_Problem:_ The reply must contain exactly the lines below from the one with "services that have been" down to the one with "the way of your", both included, and nothing more; please omit the pictures.

_Records from a data collection:_
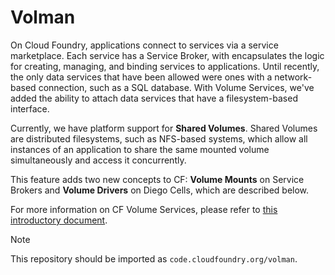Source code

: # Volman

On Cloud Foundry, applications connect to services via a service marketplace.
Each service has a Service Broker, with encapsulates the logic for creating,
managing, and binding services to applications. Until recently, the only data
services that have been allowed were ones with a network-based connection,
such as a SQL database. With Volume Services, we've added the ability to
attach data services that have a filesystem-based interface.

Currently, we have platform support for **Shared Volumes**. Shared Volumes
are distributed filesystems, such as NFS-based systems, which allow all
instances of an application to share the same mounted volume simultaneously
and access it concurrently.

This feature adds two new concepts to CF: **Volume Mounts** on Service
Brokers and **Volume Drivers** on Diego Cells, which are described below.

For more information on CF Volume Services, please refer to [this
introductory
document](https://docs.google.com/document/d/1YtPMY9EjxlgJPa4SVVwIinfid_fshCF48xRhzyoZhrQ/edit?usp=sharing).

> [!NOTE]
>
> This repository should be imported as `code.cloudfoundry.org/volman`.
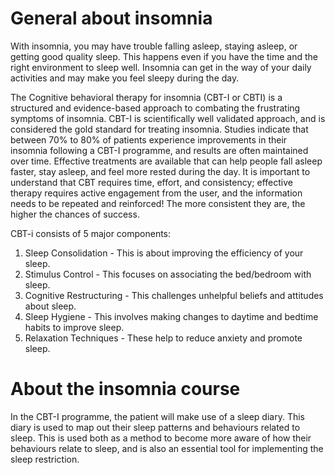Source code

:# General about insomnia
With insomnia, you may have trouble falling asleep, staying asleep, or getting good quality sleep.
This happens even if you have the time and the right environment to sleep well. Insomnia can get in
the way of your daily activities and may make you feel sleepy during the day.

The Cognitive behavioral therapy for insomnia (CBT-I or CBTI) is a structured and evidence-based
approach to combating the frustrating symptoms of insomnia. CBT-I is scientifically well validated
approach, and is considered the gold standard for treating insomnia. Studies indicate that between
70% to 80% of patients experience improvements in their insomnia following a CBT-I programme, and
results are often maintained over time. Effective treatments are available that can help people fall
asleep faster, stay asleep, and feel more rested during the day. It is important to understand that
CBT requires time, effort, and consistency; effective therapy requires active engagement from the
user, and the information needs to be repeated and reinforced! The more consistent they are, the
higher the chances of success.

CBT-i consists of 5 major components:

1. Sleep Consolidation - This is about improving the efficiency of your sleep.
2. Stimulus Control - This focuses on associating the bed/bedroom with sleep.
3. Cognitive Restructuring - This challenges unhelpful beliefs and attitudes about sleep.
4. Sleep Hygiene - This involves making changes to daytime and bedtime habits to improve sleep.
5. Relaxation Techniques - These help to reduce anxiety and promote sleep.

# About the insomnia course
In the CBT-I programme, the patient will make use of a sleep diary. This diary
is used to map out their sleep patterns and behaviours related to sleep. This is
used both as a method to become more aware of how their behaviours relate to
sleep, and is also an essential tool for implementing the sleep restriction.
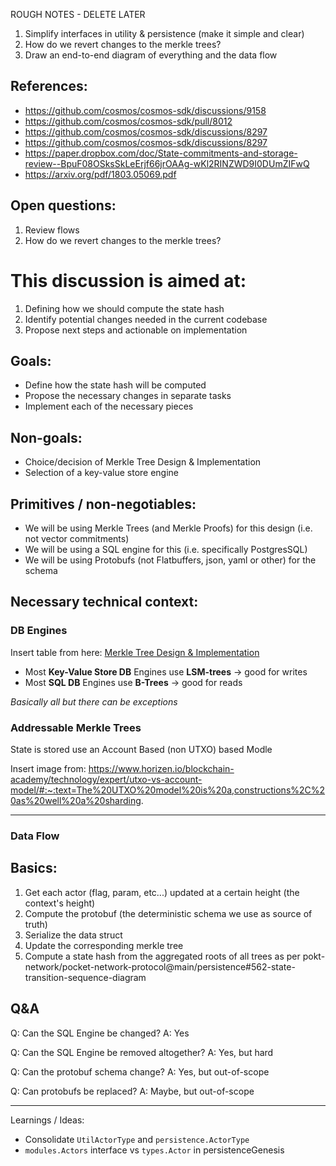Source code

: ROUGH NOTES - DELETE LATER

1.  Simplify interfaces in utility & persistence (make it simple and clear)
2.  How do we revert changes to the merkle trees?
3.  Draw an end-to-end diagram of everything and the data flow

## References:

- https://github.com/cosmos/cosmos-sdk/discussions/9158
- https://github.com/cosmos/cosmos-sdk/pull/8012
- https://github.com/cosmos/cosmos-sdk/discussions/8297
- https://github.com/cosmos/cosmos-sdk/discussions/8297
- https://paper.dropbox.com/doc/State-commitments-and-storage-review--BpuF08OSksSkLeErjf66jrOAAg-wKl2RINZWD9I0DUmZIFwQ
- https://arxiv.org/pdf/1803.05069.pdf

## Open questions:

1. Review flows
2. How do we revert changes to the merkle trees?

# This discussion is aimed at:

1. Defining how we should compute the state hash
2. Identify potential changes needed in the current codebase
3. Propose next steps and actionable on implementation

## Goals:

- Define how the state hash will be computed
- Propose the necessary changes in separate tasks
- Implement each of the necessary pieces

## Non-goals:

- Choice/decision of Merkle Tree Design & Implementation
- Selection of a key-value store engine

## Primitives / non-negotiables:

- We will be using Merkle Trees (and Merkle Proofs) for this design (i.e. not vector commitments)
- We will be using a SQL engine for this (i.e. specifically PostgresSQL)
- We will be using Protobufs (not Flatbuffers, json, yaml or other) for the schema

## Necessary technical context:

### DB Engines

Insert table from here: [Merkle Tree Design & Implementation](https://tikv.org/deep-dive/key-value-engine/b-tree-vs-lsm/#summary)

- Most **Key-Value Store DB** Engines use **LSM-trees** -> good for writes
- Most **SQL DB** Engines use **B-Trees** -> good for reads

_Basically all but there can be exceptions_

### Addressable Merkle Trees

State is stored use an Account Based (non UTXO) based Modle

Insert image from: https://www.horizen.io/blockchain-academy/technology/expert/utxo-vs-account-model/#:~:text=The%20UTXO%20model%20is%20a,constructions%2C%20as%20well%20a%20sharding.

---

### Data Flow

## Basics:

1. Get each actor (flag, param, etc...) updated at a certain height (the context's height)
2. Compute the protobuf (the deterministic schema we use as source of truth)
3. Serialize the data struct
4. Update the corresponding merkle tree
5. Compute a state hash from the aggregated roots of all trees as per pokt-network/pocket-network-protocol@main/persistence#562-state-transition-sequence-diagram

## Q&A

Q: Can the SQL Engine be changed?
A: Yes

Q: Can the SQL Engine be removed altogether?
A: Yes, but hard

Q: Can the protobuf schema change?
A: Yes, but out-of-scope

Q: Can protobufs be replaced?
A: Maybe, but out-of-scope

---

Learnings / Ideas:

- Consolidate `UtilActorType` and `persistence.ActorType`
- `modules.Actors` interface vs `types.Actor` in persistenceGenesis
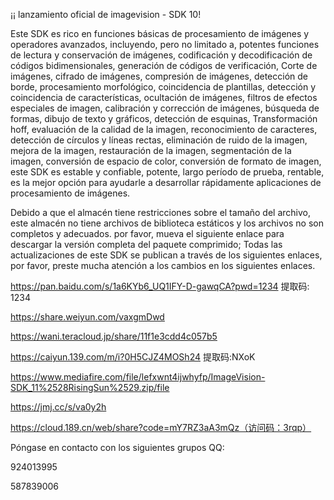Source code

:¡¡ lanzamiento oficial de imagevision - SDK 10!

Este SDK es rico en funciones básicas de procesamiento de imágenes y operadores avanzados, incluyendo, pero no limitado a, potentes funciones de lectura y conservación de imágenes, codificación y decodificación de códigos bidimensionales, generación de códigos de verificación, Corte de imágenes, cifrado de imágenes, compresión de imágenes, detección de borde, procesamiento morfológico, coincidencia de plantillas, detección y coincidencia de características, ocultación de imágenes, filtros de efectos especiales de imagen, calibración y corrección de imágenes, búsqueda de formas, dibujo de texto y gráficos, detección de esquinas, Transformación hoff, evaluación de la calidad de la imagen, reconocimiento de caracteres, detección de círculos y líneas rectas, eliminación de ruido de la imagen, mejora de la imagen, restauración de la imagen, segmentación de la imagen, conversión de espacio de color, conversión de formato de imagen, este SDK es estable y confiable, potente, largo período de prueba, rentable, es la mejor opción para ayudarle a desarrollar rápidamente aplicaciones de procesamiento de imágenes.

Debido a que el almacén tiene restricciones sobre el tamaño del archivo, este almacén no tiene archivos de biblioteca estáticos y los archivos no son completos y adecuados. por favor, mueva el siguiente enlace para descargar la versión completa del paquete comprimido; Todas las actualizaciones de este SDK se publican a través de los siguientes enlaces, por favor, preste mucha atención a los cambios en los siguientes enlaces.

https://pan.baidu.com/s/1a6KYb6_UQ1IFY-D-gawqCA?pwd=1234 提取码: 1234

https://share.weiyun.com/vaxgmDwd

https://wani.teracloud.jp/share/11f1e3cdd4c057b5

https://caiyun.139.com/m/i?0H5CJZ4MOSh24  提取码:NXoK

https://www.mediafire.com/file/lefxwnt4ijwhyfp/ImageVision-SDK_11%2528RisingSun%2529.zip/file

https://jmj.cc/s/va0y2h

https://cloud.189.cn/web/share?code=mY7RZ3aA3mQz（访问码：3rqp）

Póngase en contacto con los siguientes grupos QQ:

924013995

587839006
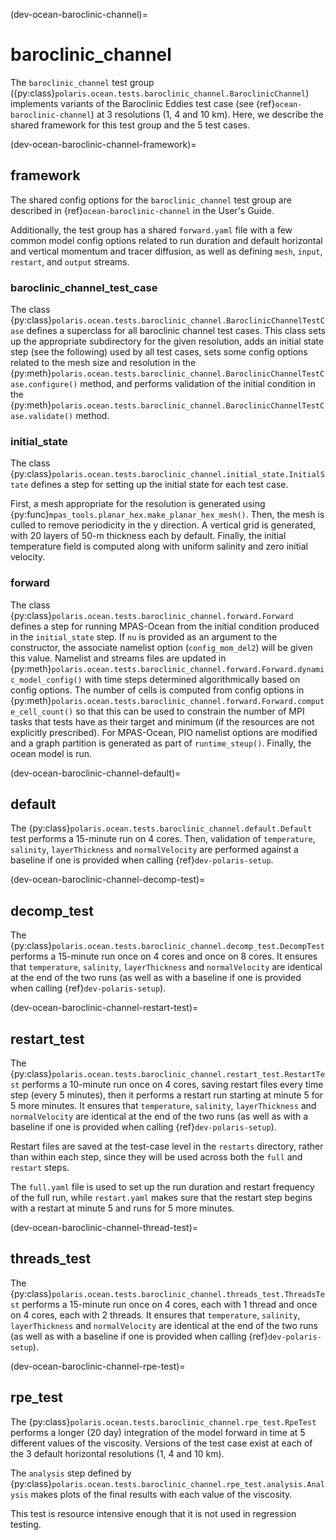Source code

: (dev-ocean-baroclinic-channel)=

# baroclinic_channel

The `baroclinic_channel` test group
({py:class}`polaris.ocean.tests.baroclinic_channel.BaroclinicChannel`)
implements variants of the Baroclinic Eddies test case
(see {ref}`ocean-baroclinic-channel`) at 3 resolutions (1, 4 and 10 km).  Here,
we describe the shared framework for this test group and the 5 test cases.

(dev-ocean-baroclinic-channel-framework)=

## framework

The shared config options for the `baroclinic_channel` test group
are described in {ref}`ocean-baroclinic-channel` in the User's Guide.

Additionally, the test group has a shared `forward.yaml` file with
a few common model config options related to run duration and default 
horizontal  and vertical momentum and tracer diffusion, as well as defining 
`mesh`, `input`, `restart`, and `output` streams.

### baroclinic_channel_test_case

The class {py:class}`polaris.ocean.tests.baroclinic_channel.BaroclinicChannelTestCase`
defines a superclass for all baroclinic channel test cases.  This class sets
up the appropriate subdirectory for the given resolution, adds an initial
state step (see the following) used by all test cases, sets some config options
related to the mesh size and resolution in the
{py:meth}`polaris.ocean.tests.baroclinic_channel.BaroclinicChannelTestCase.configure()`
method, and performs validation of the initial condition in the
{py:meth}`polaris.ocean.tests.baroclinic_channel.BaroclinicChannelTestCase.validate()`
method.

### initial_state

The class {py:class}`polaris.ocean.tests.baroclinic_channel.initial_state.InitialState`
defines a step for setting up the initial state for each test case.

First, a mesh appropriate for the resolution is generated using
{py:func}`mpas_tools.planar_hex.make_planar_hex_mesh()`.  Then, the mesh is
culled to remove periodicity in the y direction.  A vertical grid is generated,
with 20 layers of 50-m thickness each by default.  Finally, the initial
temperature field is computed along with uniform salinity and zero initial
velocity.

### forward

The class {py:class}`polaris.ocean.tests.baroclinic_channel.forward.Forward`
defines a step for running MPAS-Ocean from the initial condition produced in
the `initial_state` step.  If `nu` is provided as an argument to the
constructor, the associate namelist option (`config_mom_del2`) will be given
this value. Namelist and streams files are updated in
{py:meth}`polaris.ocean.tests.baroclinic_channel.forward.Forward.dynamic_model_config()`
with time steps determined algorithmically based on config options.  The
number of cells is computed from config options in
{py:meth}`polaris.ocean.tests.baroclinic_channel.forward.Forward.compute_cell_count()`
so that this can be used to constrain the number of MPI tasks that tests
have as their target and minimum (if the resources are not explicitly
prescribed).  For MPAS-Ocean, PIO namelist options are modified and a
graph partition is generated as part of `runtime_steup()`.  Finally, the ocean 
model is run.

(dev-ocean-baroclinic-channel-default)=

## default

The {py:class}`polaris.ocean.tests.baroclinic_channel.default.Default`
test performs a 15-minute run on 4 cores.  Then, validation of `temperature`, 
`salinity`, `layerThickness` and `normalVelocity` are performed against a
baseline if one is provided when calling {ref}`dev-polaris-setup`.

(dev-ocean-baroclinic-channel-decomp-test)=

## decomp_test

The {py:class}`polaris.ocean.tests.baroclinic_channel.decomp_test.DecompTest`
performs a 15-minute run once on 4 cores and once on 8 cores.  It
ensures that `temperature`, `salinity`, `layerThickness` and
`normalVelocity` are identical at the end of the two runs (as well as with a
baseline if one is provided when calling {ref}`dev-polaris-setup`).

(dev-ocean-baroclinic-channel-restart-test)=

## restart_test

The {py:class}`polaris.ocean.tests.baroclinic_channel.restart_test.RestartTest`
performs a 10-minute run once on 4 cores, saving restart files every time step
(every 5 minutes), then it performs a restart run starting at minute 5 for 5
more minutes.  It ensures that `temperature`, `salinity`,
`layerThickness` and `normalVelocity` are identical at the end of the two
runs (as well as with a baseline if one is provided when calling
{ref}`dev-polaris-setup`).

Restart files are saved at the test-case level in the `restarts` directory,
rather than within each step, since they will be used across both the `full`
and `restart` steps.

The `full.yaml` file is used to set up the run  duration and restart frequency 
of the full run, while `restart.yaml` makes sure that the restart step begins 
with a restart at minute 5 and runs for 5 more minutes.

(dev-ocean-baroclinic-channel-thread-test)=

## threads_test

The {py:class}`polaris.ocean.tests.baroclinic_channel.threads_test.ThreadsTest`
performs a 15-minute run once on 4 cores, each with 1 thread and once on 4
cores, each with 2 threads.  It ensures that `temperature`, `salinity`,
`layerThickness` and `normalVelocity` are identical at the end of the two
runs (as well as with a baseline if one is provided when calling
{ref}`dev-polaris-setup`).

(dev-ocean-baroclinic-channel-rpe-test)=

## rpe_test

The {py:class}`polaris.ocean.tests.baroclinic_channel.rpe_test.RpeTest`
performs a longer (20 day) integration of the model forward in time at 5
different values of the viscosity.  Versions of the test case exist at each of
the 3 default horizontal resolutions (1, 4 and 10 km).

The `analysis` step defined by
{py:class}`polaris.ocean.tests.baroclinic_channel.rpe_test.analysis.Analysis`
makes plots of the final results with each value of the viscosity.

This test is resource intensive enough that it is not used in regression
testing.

_Response for this exercise:_
services that have been allowed were ones with a network-based connection,
such as a SQL database. With Volume Services, we've added the ability to
attach data services that have a filesystem-based interface.

Currently, we have platform support for **Shared Volumes**. Shared Volumes
are distributed filesystems, such as NFS-based systems, which allow all
instances of an application to share the same mounted volume simultaneously
and access it concurrently.

This feature adds two new concepts to CF: **Volume Mounts** on Service
Brokers and **Volume Drivers** on Diego Cells, which are described below.

For more information on CF Volume Services, please refer to [this
introductory
document](https://docs.google.com/document/d/1YtPMY9EjxlgJPa4SVVwIinfid_fshCF48xRhzyoZhrQ/edit?usp=sharing).

> [!NOTE]
>
> This repository should be imported as `code.cloudfoundry.org/volman`.
Source code

:# General about insomnia
With insomnia, you may have trouble falling asleep, staying asleep, or getting good quality sleep.
This happens even if you have the time and the right environment to sleep well. Insomnia can get in
the way of your daily activities and may make you feel sleepy during the day.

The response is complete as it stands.